DATA RECORDS START
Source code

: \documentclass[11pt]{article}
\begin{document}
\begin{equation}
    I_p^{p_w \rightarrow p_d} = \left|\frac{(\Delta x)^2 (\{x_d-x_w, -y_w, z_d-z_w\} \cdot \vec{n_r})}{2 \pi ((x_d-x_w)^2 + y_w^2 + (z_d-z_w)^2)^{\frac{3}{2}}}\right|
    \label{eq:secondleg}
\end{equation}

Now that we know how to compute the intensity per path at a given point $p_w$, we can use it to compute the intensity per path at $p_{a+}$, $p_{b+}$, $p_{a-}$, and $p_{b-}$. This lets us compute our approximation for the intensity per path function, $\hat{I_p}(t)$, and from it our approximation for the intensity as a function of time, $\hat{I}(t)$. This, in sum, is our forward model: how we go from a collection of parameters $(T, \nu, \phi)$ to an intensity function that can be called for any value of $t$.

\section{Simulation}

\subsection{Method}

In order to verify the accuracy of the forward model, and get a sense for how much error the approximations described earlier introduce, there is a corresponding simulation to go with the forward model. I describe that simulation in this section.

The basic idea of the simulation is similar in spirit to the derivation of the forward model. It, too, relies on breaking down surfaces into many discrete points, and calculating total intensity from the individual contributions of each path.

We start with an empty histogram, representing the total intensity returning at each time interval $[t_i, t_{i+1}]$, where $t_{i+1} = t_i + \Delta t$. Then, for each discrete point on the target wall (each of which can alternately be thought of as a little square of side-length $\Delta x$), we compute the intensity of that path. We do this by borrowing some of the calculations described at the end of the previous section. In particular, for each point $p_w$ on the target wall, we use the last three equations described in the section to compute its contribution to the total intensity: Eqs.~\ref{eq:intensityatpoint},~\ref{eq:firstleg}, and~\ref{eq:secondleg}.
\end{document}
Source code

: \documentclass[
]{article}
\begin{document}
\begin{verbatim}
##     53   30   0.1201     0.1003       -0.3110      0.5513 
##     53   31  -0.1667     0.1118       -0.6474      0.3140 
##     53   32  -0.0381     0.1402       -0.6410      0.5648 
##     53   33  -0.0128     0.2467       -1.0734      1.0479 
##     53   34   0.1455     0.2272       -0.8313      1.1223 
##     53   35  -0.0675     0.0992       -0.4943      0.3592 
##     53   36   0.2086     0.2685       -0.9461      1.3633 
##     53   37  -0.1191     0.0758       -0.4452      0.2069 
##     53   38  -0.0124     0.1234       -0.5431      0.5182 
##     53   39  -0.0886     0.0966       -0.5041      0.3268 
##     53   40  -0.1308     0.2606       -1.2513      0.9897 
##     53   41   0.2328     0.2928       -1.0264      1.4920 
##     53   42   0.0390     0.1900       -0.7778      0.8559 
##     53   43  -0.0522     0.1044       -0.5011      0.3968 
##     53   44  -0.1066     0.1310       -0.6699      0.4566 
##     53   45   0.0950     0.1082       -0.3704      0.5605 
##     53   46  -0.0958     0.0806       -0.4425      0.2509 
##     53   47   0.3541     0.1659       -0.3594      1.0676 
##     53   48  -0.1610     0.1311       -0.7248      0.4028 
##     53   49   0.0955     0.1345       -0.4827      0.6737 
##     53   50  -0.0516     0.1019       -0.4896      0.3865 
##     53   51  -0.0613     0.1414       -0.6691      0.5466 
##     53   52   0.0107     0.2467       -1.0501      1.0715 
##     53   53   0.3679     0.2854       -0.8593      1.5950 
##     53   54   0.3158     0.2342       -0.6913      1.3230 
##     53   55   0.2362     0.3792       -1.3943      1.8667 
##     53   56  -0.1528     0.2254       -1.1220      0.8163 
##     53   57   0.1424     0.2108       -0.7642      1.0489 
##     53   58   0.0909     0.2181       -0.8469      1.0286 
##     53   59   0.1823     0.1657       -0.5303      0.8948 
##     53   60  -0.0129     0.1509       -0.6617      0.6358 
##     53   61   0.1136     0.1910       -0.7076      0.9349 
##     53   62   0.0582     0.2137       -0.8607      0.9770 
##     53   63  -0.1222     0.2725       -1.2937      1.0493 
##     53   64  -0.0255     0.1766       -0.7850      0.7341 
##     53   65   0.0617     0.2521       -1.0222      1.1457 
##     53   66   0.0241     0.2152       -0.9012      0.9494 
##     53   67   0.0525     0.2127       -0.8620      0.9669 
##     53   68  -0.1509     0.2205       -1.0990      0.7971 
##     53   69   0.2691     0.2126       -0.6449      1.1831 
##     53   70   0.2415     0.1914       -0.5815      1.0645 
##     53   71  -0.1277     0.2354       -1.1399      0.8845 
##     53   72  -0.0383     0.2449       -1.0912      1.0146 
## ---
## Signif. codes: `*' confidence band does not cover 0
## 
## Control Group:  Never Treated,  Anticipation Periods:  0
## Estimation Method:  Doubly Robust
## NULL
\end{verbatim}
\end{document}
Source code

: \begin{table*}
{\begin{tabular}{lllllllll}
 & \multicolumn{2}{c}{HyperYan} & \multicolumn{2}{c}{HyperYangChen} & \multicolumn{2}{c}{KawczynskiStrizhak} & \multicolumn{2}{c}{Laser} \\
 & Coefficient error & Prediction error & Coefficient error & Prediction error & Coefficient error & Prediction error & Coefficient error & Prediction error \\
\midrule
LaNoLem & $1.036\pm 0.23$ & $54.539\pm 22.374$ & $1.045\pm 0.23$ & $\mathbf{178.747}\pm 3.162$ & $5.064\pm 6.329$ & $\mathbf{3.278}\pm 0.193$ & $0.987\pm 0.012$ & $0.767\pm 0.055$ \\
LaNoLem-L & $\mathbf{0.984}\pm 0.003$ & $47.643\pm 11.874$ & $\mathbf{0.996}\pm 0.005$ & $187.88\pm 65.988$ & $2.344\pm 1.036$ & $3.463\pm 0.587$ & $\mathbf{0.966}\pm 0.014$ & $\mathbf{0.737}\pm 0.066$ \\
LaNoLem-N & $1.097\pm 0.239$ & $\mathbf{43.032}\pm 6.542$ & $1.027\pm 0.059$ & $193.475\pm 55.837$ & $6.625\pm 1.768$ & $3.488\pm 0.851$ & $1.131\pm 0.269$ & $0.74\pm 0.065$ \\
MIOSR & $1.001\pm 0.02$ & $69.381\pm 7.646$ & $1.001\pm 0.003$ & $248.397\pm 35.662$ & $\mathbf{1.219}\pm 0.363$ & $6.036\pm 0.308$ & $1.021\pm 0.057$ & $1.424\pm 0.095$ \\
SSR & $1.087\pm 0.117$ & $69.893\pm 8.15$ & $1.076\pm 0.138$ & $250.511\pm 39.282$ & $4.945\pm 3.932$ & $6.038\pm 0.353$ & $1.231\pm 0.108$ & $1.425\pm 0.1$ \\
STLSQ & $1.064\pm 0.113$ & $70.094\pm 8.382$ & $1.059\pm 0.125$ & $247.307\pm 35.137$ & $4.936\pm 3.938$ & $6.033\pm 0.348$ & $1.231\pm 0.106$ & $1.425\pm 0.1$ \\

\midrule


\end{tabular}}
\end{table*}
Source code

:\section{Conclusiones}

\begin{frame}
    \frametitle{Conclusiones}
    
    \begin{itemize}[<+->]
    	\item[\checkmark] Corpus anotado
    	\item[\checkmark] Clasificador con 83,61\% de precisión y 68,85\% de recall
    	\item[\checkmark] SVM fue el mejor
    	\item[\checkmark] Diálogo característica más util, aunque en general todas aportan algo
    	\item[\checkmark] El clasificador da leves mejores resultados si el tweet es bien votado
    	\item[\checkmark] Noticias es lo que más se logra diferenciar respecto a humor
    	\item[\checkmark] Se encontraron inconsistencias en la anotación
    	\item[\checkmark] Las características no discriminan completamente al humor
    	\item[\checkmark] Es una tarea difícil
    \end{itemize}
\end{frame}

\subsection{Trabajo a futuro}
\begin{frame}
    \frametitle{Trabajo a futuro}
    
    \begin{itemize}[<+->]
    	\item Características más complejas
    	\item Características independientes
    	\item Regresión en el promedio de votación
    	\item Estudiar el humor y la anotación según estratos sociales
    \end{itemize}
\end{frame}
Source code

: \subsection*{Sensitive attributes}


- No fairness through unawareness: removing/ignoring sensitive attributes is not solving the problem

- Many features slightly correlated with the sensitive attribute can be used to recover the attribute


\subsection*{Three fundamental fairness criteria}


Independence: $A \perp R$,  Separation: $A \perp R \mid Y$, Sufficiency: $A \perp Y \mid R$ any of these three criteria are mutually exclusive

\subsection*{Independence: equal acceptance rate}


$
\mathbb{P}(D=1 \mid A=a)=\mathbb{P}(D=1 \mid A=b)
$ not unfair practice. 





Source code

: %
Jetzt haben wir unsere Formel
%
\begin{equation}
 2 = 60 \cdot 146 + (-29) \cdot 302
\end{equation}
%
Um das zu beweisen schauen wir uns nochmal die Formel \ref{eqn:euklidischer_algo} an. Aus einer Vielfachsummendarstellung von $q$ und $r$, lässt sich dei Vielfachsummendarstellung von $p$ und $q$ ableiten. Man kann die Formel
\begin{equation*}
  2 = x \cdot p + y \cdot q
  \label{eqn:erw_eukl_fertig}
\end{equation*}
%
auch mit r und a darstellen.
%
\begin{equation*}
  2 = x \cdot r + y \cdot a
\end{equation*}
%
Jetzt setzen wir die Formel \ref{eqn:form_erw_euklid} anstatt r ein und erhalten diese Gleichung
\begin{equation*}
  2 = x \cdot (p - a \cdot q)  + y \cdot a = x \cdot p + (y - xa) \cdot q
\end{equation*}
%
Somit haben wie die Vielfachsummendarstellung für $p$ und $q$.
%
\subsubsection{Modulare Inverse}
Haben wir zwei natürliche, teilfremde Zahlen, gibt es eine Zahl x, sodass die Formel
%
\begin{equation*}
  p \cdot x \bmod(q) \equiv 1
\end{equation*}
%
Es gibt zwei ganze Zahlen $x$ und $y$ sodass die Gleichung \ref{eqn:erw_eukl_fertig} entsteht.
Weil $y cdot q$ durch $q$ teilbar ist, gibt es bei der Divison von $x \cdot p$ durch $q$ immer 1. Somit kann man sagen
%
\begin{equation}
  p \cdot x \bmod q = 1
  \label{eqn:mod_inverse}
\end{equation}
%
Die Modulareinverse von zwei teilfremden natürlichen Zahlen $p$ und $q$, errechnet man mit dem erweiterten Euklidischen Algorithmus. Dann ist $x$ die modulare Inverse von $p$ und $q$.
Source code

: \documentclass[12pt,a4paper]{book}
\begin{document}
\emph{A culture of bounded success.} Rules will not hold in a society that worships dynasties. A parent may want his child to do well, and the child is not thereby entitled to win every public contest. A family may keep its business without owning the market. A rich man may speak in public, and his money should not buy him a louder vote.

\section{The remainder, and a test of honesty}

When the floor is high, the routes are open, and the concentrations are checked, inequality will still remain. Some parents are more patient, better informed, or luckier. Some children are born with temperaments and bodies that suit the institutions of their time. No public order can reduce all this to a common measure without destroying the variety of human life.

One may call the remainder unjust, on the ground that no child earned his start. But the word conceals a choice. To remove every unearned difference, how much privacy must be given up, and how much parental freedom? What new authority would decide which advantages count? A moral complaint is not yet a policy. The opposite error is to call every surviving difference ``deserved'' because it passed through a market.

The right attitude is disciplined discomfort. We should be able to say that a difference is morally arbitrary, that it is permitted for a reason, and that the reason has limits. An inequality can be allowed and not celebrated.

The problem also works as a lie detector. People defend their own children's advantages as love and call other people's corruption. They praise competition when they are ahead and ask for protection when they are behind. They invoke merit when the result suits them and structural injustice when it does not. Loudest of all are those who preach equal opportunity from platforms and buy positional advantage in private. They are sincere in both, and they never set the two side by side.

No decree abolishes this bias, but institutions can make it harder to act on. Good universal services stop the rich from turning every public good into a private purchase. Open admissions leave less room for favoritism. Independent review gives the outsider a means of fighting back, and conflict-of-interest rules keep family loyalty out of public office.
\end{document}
DATA RECORDS END
▶ **REQUIRED WORK**:
Across the preceding records, count the lines with the word "family" in them and give that figure alone.

▶ **OUTPUT FOR THIS EXERCISE**:
2